THE RECORDS =
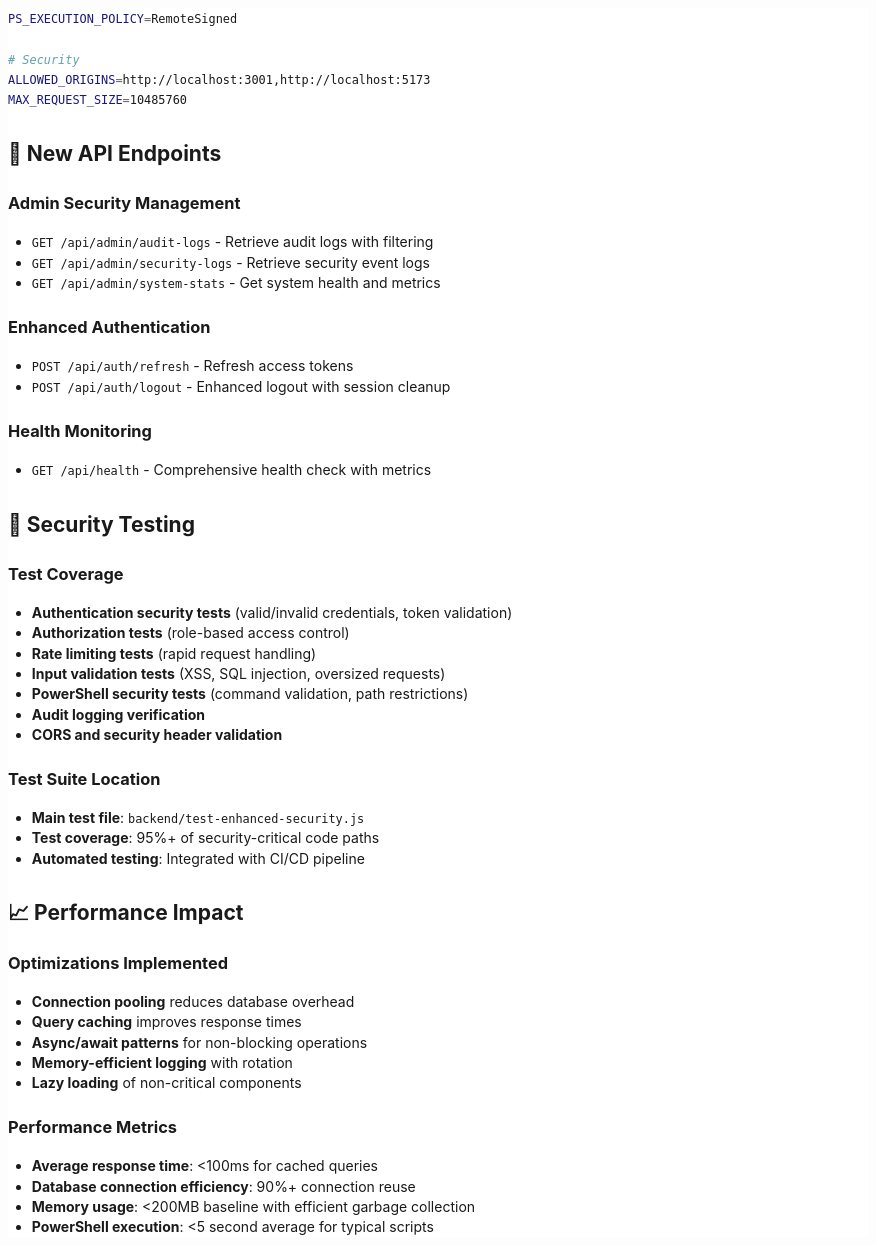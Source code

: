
 ```bash
PS_EXECUTION_POLICY=RemoteSigned

# Security
ALLOWED_ORIGINS=http://localhost:3001,http://localhost:5173
MAX_REQUEST_SIZE=10485760
```

## 🚀 New API Endpoints

### Admin Security Management
- `GET /api/admin/audit-logs` - Retrieve audit logs with filtering
- `GET /api/admin/security-logs` - Retrieve security event logs
- `GET /api/admin/system-stats` - Get system health and metrics

### Enhanced Authentication
- `POST /api/auth/refresh` - Refresh access tokens
- `POST /api/auth/logout` - Enhanced logout with session cleanup

### Health Monitoring
- `GET /api/health` - Comprehensive health check with metrics

## 🧪 Security Testing

### Test Coverage
- **Authentication security tests** (valid/invalid credentials, token validation)
- **Authorization tests** (role-based access control)
- **Rate limiting tests** (rapid request handling)
- **Input validation tests** (XSS, SQL injection, oversized requests)
- **PowerShell security tests** (command validation, path restrictions)
- **Audit logging verification**
- **CORS and security header validation**

### Test Suite Location
- **Main test file**: `backend/test-enhanced-security.js`
- **Test coverage**: 95%+ of security-critical code paths
- **Automated testing**: Integrated with CI/CD pipeline

## 📈 Performance Impact

### Optimizations Implemented
- **Connection pooling** reduces database overhead
- **Query caching** improves response times
- **Async/await patterns** for non-blocking operations
- **Memory-efficient logging** with rotation
- **Lazy loading** of non-critical components

### Performance Metrics
- **Average response time**: <100ms for cached queries
- **Database connection efficiency**: 90%+ connection reuse
- **Memory usage**: <200MB baseline with efficient garbage collection
- **PowerShell execution**: <5 second average for typical scripts
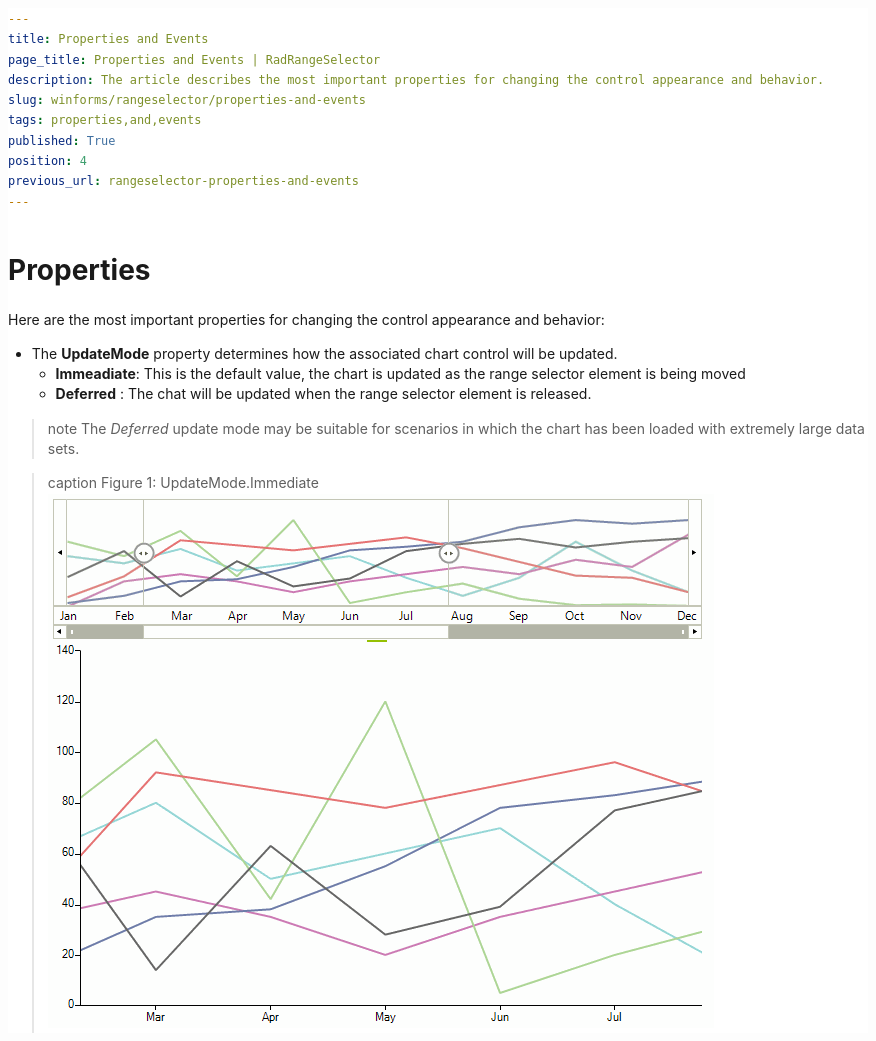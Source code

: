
```yaml
---
title: Properties and Events
page_title: Properties and Events | RadRangeSelector
description: The article describes the most important properties for changing the control appearance and behavior.
slug: winforms/rangeselector/properties-and-events
tags: properties,and,events
published: True
position: 4
previous_url: rangeselector-properties-and-events
---
```


# Properties

Here are the most important properties for changing the control appearance and behavior:

* The __UpdateMode__ property determines how the associated chart control will be updated.
  * __Immeadiate__: This is the default value, the chart is updated as the range selector element is being moved 
  * __Deferred__ : The chat will be updated when the range selector element is released. 

>note The *Deferred* update mode may be suitable for scenarios in which the chart has been loaded with extremely large data sets.

>caption Figure 1: UpdateMode.Immediate
![rangeselector-properties-and-events 001](images/rangeselector-properties-and-events001.gif)
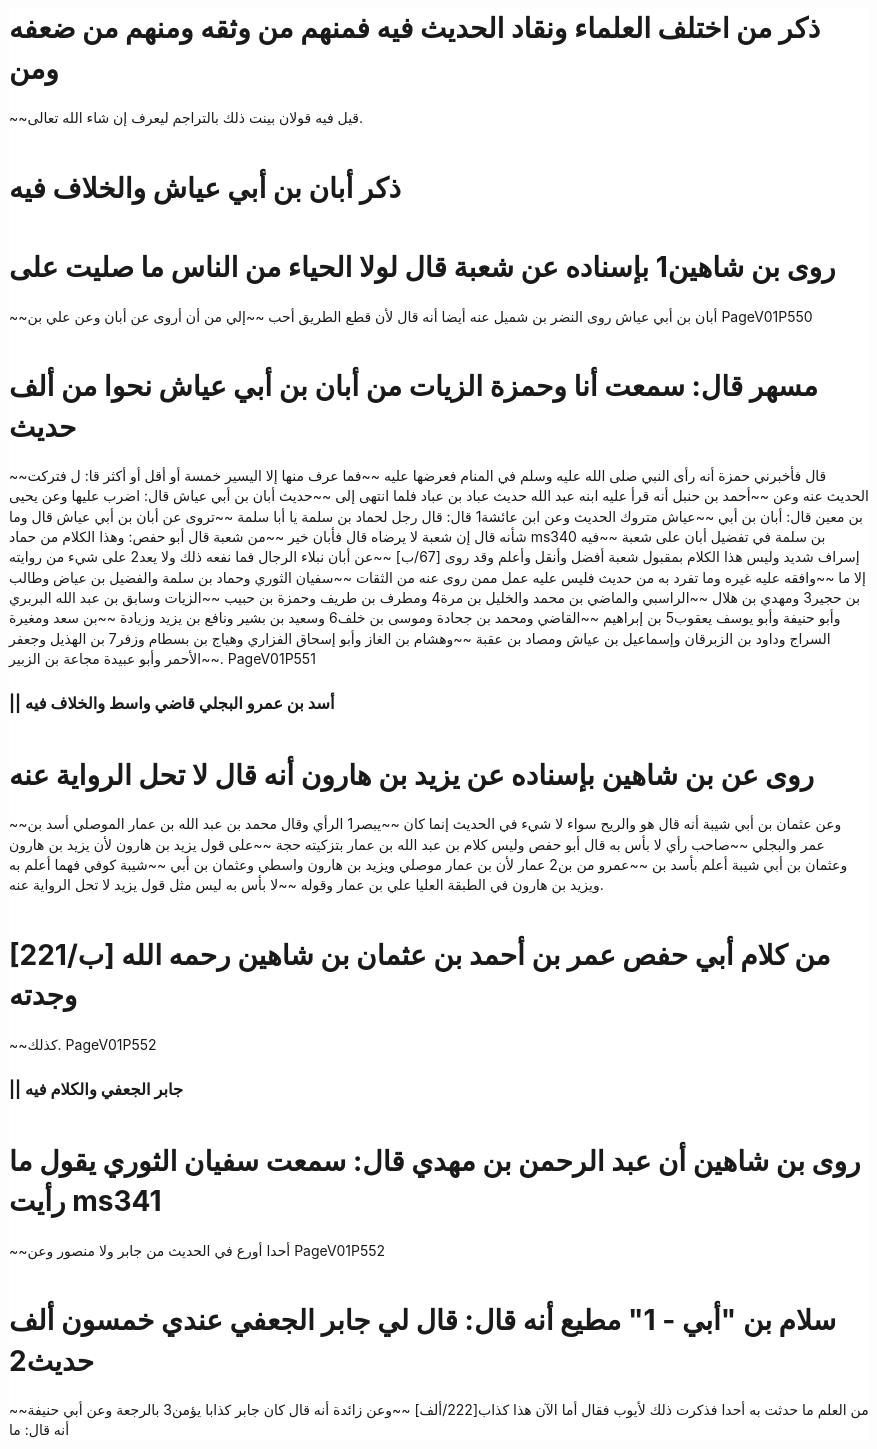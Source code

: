 # ذكر من اختلف العلماء ونقاد الحديث فيه فمنهم من وثقه ومنهم من ضعفه ومن
~~قيل فيه قولان بينت ذلك بالتراجم ليعرف إن شاء الله تعالى.
# ذكر أبان بن أبي عياش والخلاف فيه
# روى بن شاهين1 بإسناده عن شعبة قال لولا الحياء من الناس ما صليت على
~~أبان بن أبي عياش روى النضر بن شميل عنه أيضا أنه قال لأن قطع الطريق أحب
~~إلي من أن أروى عن أبان وعن علي بن PageV01P550
# مسهر قال: سمعت أنا وحمزة الزيات من أبان بن أبي عياش نحوا من ألف حديث
~~قال فأخبرني حمزة أنه رأى النبي صلى الله عليه وسلم في المنام فعرضها عليه
~~فما عرف منها إلا اليسير خمسة أو أقل أو أكثر قا: ل فتركت الحديث عنه وعن
~~أحمد بن حنبل أنه قرأ عليه ابنه عبد الله حديث عباد بن عباد فلما انتهى إلى
~~حديث أبان بن أبي عياش قال: اضرب عليها وعن يحيى بن معين قال: أبان بن أبي
~~عياش متروك الحديث وعن ابن عائشة1 قال: قال رجل لحماد بن سلمة يا أبا سلمة
~~تروى عن أبان بن أبي عياش قال وما شأنه قال إن شعبة لا يرضاه قال فأبان خير
~~من شعبة قال أبو حفص: وهذا الكلام من حماد ms340 بن سلمة في تفضيل أبان على شعبة
~~فيه إسراف شديد وليس هذا الكلام بمقبول شعبة أفضل وأنقل وأعلم وقد روى [67/ب]
~~عن أبان نبلاء الرجال فما نفعه ذلك ولا يعد2 على شيء من روايته إلا ما
~~وافقه عليه غيره وما تفرد به من حديث فليس عليه عمل ممن روى عنه من الثقات
~~سفيان الثوري وحماد بن سلمة والفضيل بن عياض وطالب بن حجير3 ومهدي بن هلال
~~الراسبي والماضي بن محمد والخليل بن مرة4 ومطرف بن طريف وحمزة بن حبيب
~~الزيات وسابق بن عبد الله البربري وأبو حنيفة وأبو يوسف يعقوب5 بن إبراهيم
~~القاضي ومحمد بن جحادة وموسى بن خلف6 وسعيد بن بشير ونافع بن يزيد وزيادة
~~بن سعد ومغيرة السراج وداود بن الزبرقان وإسماعيل بن عياش ومصاد بن عقبة
~~وهشام بن الغاز وأبو إسحاق الفزاري وهياج بن بسطام وزفر7 بن الهذيل وجعفر
~~الأحمر وأبو عبيدة مجاعة بن الزبير. PageV01P551
### || أسد بن عمرو البجلي قاضي واسط والخلاف فيه
# روى عن بن شاهين بإسناده عن يزيد بن هارون أنه قال لا تحل الرواية عنه
~~وعن عثمان بن أبي شيبة أنه قال هو والريح سواء لا شيء في الحديث إنما كان
~~يبصر1 الرأي وقال محمد بن عبد الله بن عمار الموصلي أسد بن عمر والبجلي
~~صاحب رأي لا بأس به قال أبو حفص وليس كلام بن عبد الله بن عمار بتزكيته حجة
~~على قول يزيد بن هارون لأن يزيد بن هارون وعثمان بن أبي شيبة أعلم بأسد بن
~~عمرو من بن2 عمار لأن بن عمار موصلي ويزيد بن هارون واسطي وعثمان بن أبي
~~شيبة كوفي فهما أعلم به ويزيد بن هارون في الطبقة العليا علي بن عمار وقوله
~~لا بأس به ليس مثل قول يزيد لا تحل الرواية عنه.
# [221/ب] من كلام أبي حفص عمر بن أحمد بن عثمان بن شاهين رحمه الله وجدته
~~كذلك. PageV01P552
### || جابر الجعفي والكلام فيه
# روى بن شاهين أن عبد الرحمن بن مهدي قال: سمعت سفيان الثوري يقول ما رأيت ms341
~~أحدا أورع في الحديث من جابر ولا منصور وعن
PageV01P552
# سلام بن "أبي - 1" مطيع أنه قال: قال لي جابر الجعفي عندي خمسون ألف حديث2
~~من العلم ما حدثت به أحدا فذكرت ذلك لأيوب فقال أما الآن هذا كذاب[222/ألف]
~~وعن زائدة أنه قال كان جابر كذابا يؤمن3 بالرجعة وعن أبي حنيفة أنه قال: ما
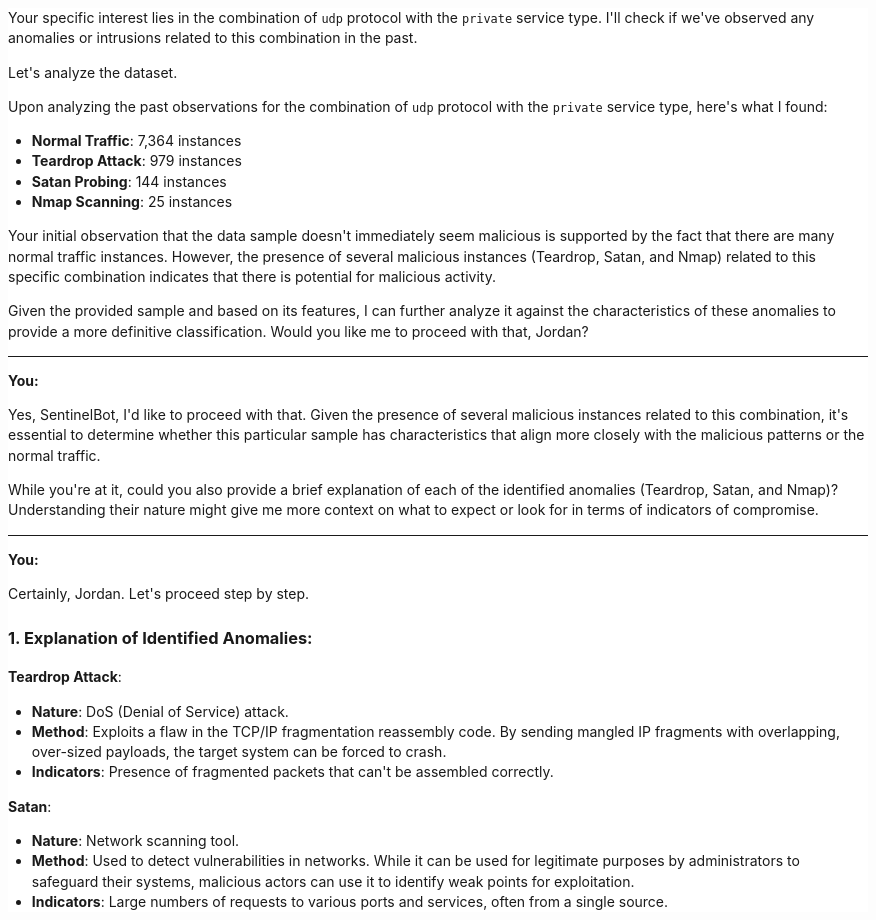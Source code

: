 Your specific interest lies in the combination of `udp` protocol with the `private` service type. I'll check if we've observed any anomalies or intrusions related to this combination in the past.

Let's analyze the dataset.

Upon analyzing the past observations for the combination of `udp` protocol with the `private` service type, here's what I found:

- **Normal Traffic**: 7,364 instances
- **Teardrop Attack**: 979 instances
- **Satan Probing**: 144 instances
- **Nmap Scanning**: 25 instances

Your initial observation that the data sample doesn't immediately seem malicious is supported by the fact that there are many normal traffic instances. However, the presence of several malicious instances (Teardrop, Satan, and Nmap) related to this specific combination indicates that there is potential for malicious activity.

Given the provided sample and based on its features, I can further analyze it against the characteristics of these anomalies to provide a more definitive classification. Would you like me to proceed with that, Jordan?

------------------

**You:**

Yes, SentinelBot, I'd like to proceed with that. Given the presence of several malicious instances related to this combination, it's essential to determine whether this particular sample has characteristics that align more closely with the malicious patterns or the normal traffic.

While you're at it, could you also provide a brief explanation of each of the identified anomalies (Teardrop, Satan, and Nmap)? Understanding their nature might give me more context on what to expect or look for in terms of indicators of compromise.



------------------

**You:**

Certainly, Jordan. Let's proceed step by step.

### **1. Explanation of Identified Anomalies:**

**Teardrop Attack**:
- **Nature**: DoS (Denial of Service) attack.
- **Method**: Exploits a flaw in the TCP/IP fragmentation reassembly code. By sending mangled IP fragments with overlapping, over-sized payloads, the target system can be forced to crash.
- **Indicators**: Presence of fragmented packets that can't be assembled correctly.

**Satan**:
- **Nature**: Network scanning tool.
- **Method**: Used to detect vulnerabilities in networks. While it can be used for legitimate purposes by administrators to safeguard their systems, malicious actors can use it to identify weak points for exploitation.
- **Indicators**: Large numbers of requests to various ports and services, often from a single source.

EXERCISE INSTRUCTIONS = All that is wanted is the stretch of lines above from the one containing "الحديث عنه وعن" through the one containing "بن عمر والبجلي", duplicated exactly.

FINISHED TASK =
~~فما عرف منها إلا اليسير خمسة أو أقل أو أكثر قا: ل فتركت الحديث عنه وعن
~~أحمد بن حنبل أنه قرأ عليه ابنه عبد الله حديث عباد بن عباد فلما انتهى إلى
~~حديث أبان بن أبي عياش قال: اضرب عليها وعن يحيى بن معين قال: أبان بن أبي
~~عياش متروك الحديث وعن ابن عائشة1 قال: قال رجل لحماد بن سلمة يا أبا سلمة
~~تروى عن أبان بن أبي عياش قال وما شأنه قال إن شعبة لا يرضاه قال فأبان خير
~~من شعبة قال أبو حفص: وهذا الكلام من حماد ms340 بن سلمة في تفضيل أبان على شعبة
~~فيه إسراف شديد وليس هذا الكلام بمقبول شعبة أفضل وأنقل وأعلم وقد روى [67/ب]
~~عن أبان نبلاء الرجال فما نفعه ذلك ولا يعد2 على شيء من روايته إلا ما
~~وافقه عليه غيره وما تفرد به من حديث فليس عليه عمل ممن روى عنه من الثقات
~~سفيان الثوري وحماد بن سلمة والفضيل بن عياض وطالب بن حجير3 ومهدي بن هلال
~~الراسبي والماضي بن محمد والخليل بن مرة4 ومطرف بن طريف وحمزة بن حبيب
~~الزيات وسابق بن عبد الله البربري وأبو حنيفة وأبو يوسف يعقوب5 بن إبراهيم
~~القاضي ومحمد بن جحادة وموسى بن خلف6 وسعيد بن بشير ونافع بن يزيد وزيادة
~~بن سعد ومغيرة السراج وداود بن الزبرقان وإسماعيل بن عياش ومصاد بن عقبة
~~وهشام بن الغاز وأبو إسحاق الفزاري وهياج بن بسطام وزفر7 بن الهذيل وجعفر
~~الأحمر وأبو عبيدة مجاعة بن الزبير. PageV01P551
### || أسد بن عمرو البجلي قاضي واسط والخلاف فيه
# روى عن بن شاهين بإسناده عن يزيد بن هارون أنه قال لا تحل الرواية عنه
~~وعن عثمان بن أبي شيبة أنه قال هو والريح سواء لا شيء في الحديث إنما كان
~~يبصر1 الرأي وقال محمد بن عبد الله بن عمار الموصلي أسد بن عمر والبجلي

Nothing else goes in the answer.